Holiday Strategies for Keeping Your Balance

If you are striving for a balance between faith, family and career, there’s a good chance the holiday season is your most challenging time. Although intended to be about faith and family, the holidays too often become a jumble of events, tasks and chores that leave us drained of money and energy. If this sounds familiar, and you’d like this year to be different, here are some strategies to try.

Set an intention. Before you start making your plans, decide what you’d like to do, feel, and experience. Do you want to stay home, or travel? Whom do you want to be sure to see or visit? What are your “must dos” — those events or activities that make you think, “it just wouldn’t be the holidays without that?” Do you love a busy calendar, or would you prefer to spend a more quiet time with just a few loved ones? Be specific. The more clear you are about what you want, the less likely you will be to let other people’s priorities drive your planning.

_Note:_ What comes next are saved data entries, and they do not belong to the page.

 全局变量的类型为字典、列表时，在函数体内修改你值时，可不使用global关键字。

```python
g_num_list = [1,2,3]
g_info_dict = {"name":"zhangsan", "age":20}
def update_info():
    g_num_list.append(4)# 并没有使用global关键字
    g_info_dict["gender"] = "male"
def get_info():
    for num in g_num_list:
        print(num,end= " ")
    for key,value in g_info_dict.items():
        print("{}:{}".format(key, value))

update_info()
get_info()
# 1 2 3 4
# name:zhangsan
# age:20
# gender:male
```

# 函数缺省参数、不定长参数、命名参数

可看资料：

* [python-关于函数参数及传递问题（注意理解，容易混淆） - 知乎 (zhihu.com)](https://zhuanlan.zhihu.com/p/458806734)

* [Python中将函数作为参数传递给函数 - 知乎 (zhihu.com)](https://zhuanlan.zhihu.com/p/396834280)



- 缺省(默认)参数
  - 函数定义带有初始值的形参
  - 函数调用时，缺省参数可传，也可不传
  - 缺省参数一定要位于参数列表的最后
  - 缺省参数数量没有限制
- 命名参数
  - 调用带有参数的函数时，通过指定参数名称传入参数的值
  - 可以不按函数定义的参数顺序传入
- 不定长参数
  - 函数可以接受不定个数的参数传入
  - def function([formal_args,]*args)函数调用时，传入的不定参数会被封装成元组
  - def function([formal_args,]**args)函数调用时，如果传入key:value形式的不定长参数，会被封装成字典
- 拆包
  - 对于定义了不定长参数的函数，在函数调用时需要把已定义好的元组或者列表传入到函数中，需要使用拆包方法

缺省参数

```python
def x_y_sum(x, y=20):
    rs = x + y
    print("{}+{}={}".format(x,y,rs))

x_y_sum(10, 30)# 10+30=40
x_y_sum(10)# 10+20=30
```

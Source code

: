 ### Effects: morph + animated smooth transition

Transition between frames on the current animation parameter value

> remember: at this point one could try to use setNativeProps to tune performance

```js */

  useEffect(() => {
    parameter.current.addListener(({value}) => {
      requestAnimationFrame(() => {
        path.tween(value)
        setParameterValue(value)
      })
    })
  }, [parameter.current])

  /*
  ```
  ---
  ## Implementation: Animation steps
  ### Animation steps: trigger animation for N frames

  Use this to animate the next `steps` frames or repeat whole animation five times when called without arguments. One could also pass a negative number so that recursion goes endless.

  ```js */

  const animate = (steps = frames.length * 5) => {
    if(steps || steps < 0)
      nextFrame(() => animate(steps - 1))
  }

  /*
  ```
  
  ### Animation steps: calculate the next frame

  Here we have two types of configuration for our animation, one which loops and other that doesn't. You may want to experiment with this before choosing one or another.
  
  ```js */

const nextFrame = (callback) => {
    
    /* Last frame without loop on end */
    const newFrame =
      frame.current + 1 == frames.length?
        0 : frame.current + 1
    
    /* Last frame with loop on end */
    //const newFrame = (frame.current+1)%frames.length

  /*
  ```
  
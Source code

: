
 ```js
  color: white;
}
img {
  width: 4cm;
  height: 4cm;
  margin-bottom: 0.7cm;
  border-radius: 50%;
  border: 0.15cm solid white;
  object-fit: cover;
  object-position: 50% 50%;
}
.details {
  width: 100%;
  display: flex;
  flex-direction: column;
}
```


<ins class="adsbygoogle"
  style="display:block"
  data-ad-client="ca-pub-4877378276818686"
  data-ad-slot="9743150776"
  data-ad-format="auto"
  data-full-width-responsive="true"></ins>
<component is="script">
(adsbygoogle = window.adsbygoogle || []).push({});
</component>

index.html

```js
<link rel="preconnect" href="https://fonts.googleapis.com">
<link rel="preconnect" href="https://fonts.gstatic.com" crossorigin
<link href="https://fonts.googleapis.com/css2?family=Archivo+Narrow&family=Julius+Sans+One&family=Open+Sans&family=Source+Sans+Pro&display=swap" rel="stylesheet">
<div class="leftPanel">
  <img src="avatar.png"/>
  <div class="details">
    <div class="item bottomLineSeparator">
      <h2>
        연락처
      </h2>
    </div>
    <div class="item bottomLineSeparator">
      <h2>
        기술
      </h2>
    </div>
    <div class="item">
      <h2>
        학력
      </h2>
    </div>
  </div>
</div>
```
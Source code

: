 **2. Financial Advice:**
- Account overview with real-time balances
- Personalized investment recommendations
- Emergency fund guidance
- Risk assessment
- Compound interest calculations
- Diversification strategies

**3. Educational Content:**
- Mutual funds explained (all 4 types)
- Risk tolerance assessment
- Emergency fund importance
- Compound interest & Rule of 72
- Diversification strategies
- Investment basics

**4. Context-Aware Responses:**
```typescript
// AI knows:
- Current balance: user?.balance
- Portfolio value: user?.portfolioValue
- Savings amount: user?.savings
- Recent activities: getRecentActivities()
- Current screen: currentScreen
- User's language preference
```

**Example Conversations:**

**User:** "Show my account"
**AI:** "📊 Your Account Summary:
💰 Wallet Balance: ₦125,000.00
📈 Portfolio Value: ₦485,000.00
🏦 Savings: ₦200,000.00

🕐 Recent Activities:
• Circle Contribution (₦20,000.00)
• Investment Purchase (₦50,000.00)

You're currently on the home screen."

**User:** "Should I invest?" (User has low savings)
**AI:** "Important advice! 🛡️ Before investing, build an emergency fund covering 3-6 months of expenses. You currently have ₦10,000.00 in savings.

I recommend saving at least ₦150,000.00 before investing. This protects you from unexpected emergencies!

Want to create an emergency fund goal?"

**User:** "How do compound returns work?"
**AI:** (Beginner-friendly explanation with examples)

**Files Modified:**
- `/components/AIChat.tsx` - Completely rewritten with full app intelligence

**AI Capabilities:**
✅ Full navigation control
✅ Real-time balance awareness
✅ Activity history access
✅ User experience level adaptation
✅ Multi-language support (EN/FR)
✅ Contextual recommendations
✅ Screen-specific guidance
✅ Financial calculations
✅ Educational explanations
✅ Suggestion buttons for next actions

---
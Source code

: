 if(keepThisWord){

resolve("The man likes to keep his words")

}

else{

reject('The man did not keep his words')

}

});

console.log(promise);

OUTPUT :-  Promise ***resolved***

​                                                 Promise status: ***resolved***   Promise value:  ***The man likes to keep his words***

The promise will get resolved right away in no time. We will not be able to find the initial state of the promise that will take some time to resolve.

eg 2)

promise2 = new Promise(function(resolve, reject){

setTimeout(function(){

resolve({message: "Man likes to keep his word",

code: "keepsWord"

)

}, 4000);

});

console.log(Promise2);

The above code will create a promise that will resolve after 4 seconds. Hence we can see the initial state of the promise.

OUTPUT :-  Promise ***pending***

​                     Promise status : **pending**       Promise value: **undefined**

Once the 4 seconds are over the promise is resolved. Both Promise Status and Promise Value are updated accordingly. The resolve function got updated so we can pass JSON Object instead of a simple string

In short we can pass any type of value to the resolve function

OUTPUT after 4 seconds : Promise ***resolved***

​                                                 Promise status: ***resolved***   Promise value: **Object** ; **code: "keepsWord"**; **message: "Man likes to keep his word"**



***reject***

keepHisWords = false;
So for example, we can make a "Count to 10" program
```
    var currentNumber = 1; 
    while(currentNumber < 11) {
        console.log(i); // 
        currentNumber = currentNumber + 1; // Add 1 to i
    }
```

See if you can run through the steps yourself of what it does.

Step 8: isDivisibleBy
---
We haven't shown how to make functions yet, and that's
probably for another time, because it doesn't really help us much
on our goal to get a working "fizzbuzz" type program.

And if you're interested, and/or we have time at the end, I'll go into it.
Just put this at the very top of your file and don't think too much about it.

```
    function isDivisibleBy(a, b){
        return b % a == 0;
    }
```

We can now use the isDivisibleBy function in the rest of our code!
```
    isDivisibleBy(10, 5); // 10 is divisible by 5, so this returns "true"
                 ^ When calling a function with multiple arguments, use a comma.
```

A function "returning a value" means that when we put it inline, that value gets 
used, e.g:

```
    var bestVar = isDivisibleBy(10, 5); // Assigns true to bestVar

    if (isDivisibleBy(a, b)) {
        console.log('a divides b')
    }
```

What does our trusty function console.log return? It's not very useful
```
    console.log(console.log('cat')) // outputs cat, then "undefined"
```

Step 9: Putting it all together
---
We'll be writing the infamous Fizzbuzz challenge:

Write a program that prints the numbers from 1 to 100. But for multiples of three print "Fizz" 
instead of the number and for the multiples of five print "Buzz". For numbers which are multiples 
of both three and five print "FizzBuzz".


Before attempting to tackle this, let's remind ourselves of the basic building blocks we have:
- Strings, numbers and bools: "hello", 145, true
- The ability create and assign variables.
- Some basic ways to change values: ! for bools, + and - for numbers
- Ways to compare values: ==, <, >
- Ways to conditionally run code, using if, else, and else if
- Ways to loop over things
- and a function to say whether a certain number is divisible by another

Keep good company. You should never have to do a holiday-related task alone unless you really want to. Shop with a friend, cook with your kids, decorate with your spouse or your family. If a seasonal task feels like a chore, don’t do it. You won’t miss the chore, but by doing it, you might be missing something a lot better.

Be realistic. Chances are there will be far more opportunities than your calendar or your pocketbook can handle. Choose only those that fit with your intentions. Be sure to consider your regular life obligations. Your priorities don’t need to change just because your halls have been decked with boughs of holly, and you certainly won’t find yourself with tons of extra time or cash. Let your intention for the season drive what you do, and also what you don’t do.

Say no! If an invitation doesn’t match your intentions, politely decline. Everyone else is just as overbooked as you are, and they will forgive you for missing their parties. We tend to worry a lot about what we aren’t doing, and that distracts us from the joy of what we are doing. Make choices on purpose and be at peace with them. Save your apologies for actual mistakes.

Understand “balance.” Balance does not mean spending exactly one third of every day on each of your three top priorities. It means being true to what’s really important to you and doing the best you can. Schedule the important things first—your family time, your “me” time, and your fun time. Then worry about all that other stuff.

The holiday season gets more hype than a mega-blockbuster summer movie, and it’s easy to get carried away with hopes, expectations and commitments. Take time to connect to the reasons you have to be thankful and celebrate, then create your experience in that light. Happy Holidays!